▸ TASK STATEMENT
From the data below, copy out every line in which the word "prévue" occurs.

(Dataset entries)
--- --- ---

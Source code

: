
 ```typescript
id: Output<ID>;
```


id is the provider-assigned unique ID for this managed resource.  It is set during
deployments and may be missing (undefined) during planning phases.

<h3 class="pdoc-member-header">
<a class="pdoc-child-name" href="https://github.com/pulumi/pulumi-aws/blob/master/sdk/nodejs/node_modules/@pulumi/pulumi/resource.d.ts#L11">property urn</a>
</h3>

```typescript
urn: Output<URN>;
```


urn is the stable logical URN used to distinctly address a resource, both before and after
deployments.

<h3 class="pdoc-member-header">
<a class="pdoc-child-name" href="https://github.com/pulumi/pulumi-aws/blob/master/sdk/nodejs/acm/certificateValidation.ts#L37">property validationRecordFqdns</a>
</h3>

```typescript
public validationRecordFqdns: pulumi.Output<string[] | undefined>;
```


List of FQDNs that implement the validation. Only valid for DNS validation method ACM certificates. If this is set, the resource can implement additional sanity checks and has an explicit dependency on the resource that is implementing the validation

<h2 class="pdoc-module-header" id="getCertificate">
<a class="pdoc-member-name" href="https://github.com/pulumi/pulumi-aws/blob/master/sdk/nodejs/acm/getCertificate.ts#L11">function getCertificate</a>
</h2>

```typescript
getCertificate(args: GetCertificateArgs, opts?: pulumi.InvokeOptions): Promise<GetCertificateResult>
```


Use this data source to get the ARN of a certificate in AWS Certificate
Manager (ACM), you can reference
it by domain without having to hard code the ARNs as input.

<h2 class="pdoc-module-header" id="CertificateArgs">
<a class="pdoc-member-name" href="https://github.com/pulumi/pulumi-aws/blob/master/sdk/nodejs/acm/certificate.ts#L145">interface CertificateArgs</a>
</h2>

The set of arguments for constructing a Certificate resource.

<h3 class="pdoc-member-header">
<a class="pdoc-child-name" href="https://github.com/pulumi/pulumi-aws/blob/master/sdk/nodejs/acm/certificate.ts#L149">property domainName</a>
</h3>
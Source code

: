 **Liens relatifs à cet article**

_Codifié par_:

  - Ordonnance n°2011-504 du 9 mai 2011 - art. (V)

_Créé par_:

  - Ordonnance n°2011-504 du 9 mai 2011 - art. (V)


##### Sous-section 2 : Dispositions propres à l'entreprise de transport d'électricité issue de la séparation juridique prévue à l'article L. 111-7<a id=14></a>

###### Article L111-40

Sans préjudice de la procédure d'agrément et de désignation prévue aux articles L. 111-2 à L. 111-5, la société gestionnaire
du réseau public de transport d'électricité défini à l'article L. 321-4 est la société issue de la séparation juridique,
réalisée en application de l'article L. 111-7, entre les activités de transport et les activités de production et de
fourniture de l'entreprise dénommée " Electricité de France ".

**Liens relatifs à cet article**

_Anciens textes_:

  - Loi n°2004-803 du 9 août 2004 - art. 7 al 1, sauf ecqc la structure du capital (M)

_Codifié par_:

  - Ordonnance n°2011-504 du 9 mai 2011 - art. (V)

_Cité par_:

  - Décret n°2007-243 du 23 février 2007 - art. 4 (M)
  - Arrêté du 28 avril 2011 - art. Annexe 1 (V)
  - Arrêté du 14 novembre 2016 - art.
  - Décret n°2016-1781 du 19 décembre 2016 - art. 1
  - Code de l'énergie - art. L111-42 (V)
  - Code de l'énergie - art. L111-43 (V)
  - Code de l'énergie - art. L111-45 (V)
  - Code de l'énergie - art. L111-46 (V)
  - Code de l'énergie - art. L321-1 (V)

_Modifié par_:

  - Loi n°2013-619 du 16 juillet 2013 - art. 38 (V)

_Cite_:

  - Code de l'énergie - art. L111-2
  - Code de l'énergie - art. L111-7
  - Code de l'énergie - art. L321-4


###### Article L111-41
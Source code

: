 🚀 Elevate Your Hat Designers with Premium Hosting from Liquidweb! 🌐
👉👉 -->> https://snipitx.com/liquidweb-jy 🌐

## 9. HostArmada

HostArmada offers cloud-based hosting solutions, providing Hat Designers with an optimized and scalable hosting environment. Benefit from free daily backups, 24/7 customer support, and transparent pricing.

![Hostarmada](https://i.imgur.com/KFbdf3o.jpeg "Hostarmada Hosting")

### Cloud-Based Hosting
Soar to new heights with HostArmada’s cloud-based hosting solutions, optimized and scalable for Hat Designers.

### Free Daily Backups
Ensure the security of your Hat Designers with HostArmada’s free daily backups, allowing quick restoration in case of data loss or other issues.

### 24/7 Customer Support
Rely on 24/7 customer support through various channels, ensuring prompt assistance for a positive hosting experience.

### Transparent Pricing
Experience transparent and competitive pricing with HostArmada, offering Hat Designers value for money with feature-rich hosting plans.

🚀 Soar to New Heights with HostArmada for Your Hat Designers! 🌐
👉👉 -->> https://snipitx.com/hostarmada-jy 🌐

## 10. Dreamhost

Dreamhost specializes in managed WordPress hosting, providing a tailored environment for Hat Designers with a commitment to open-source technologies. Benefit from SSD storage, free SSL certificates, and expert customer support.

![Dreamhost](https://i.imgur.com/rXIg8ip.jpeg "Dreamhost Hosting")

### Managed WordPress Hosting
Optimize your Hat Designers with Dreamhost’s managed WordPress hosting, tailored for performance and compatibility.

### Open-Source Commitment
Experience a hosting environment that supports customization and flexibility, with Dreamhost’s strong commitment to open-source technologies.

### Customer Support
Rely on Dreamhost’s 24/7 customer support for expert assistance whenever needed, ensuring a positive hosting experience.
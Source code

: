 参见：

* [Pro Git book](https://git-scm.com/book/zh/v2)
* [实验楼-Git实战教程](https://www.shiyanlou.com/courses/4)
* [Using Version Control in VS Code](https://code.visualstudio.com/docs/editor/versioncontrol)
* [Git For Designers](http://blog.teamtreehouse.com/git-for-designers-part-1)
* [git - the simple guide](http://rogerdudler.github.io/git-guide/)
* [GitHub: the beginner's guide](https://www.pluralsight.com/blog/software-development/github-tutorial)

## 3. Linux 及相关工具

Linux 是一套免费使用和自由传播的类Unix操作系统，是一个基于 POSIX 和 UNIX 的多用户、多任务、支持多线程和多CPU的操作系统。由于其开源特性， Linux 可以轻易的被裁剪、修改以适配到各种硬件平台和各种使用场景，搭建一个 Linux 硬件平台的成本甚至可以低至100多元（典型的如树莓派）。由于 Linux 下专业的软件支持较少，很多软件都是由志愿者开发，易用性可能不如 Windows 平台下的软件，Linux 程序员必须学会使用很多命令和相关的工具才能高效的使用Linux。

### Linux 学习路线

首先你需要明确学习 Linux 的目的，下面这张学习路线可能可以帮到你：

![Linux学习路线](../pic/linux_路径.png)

--- --- ---

▸ RESPONSE AREA
##### Sous-section 2 : Dispositions propres à l'entreprise de transport d'électricité issue de la séparation juridique prévue à l'article L. 111-7<a id=14></a>
Sans préjudice de la procédure d'agrément et de désignation prévue aux articles L. 111-2 à L. 111-5, la société gestionnaire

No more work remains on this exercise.